What is needed
Using the listing below, show all lines that hold the word "redis".
☆ ☆ ☆ ☆ ☆
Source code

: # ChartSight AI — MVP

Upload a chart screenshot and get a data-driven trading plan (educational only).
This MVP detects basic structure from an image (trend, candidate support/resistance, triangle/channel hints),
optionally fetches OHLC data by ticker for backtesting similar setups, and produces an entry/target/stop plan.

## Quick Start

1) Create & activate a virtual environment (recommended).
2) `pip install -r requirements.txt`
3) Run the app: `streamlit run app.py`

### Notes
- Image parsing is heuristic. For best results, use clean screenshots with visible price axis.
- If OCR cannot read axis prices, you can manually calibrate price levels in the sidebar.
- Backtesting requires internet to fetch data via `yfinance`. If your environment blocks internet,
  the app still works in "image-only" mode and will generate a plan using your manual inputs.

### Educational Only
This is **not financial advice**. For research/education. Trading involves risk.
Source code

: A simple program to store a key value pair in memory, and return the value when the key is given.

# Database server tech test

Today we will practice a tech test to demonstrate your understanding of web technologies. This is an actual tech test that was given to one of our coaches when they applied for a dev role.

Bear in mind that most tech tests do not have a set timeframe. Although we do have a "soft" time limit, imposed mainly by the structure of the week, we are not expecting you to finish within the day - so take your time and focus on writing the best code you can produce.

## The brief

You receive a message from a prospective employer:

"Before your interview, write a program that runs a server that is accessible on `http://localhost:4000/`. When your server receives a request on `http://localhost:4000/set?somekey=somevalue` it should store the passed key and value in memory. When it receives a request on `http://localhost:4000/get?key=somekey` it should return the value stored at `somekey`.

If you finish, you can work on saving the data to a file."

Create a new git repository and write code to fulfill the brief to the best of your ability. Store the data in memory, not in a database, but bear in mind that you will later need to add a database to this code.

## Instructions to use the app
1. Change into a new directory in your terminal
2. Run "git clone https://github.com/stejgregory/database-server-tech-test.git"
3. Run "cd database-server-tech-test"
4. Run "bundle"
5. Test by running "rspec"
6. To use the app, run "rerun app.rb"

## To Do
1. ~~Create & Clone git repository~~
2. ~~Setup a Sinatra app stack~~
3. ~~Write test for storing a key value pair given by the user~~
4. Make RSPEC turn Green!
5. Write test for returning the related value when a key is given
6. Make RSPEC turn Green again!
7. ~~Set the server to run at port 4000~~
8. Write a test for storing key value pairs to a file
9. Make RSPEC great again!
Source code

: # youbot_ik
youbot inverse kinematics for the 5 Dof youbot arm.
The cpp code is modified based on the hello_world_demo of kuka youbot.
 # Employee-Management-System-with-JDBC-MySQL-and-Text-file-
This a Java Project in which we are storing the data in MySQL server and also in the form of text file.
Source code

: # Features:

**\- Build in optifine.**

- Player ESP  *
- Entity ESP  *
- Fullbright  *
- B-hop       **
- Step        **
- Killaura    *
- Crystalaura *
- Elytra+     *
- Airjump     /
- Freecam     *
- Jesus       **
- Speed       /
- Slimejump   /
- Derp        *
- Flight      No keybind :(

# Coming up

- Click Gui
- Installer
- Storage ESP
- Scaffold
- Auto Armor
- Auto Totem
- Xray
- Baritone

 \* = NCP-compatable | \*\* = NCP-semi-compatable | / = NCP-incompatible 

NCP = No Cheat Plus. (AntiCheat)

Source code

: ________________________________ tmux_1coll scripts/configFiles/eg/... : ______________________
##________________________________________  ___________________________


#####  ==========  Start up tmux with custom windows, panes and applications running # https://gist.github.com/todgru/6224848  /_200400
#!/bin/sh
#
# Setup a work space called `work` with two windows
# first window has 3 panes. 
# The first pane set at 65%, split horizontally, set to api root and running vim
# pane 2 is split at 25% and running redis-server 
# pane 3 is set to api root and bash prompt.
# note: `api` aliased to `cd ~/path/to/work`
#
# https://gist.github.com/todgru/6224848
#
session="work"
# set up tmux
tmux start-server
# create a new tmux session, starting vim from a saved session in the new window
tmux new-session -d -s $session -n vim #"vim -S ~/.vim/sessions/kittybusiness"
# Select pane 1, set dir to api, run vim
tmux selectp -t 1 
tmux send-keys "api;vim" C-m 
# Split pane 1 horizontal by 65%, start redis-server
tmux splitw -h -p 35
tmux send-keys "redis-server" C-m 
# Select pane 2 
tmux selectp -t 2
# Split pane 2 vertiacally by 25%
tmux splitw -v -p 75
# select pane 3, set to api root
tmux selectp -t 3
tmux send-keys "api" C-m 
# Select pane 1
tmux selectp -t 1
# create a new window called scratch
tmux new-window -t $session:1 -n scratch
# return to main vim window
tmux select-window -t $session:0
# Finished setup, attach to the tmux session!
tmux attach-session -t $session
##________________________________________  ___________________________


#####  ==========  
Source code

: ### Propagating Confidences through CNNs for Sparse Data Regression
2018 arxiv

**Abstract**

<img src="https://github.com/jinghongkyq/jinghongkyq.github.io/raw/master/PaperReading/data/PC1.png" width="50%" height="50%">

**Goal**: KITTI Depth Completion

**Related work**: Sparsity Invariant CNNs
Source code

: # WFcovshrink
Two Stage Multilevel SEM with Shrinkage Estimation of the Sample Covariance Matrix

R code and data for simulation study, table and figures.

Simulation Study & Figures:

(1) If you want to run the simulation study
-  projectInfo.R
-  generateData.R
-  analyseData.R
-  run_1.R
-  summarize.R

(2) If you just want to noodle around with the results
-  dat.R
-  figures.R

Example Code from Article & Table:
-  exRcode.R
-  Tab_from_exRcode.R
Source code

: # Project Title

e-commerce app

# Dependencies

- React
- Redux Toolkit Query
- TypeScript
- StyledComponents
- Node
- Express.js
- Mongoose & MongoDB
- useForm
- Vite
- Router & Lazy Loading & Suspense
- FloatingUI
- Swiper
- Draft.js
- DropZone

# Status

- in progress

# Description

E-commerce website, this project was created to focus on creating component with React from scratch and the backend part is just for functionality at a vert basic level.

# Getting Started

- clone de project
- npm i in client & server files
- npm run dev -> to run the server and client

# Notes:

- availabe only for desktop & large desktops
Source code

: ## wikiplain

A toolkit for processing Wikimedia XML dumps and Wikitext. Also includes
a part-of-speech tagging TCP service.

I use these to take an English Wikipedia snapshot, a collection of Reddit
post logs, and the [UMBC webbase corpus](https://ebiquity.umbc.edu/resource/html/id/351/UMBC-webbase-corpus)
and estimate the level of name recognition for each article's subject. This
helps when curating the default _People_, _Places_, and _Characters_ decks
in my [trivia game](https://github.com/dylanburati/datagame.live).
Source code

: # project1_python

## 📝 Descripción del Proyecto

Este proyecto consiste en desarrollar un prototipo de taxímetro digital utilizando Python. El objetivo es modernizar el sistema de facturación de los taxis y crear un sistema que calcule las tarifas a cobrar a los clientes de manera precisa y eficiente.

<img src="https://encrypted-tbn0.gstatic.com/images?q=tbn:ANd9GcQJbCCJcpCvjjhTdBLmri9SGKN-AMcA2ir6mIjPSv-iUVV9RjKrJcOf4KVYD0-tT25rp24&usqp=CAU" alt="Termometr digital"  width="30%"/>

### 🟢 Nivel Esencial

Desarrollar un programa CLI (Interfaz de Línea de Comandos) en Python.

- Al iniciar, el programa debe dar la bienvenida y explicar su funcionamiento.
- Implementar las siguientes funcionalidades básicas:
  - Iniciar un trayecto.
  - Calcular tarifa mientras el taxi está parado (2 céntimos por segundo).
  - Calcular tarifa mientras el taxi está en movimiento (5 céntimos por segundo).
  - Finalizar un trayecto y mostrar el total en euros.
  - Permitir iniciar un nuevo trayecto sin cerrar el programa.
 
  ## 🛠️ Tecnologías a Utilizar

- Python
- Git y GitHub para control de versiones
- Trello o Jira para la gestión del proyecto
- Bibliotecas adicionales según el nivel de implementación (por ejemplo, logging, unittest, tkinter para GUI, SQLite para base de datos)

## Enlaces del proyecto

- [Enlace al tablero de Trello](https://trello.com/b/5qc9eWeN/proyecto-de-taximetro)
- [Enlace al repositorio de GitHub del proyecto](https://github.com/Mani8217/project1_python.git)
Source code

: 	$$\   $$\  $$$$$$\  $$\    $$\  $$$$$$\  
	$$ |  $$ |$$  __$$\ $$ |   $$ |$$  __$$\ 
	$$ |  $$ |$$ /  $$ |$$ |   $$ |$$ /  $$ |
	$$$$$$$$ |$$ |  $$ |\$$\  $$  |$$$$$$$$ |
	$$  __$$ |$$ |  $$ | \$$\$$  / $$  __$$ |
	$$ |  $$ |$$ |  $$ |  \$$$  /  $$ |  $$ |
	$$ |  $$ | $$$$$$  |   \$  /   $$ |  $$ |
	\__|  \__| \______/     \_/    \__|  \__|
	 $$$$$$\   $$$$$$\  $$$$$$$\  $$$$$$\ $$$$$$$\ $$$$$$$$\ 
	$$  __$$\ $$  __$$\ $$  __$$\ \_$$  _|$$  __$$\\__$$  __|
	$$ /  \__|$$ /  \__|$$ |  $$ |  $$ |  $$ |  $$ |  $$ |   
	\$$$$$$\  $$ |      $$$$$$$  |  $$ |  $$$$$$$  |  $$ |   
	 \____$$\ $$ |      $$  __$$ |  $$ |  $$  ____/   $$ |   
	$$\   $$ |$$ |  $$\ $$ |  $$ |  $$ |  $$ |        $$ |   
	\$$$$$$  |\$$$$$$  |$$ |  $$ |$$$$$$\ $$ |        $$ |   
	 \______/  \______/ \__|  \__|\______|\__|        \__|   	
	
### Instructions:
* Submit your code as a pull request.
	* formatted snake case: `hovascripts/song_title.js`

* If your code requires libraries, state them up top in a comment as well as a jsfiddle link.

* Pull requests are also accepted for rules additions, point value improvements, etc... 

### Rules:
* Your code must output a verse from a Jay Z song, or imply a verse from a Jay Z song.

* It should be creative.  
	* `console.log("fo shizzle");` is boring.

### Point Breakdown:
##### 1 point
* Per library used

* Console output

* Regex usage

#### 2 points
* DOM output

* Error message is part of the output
☆ ☆ ☆ ☆ ☆
Task solution
# pane 2 is split at 25% and running redis-server 
# Split pane 1 horizontal by 65%, start redis-server
tmux send-keys "redis-server" C-m 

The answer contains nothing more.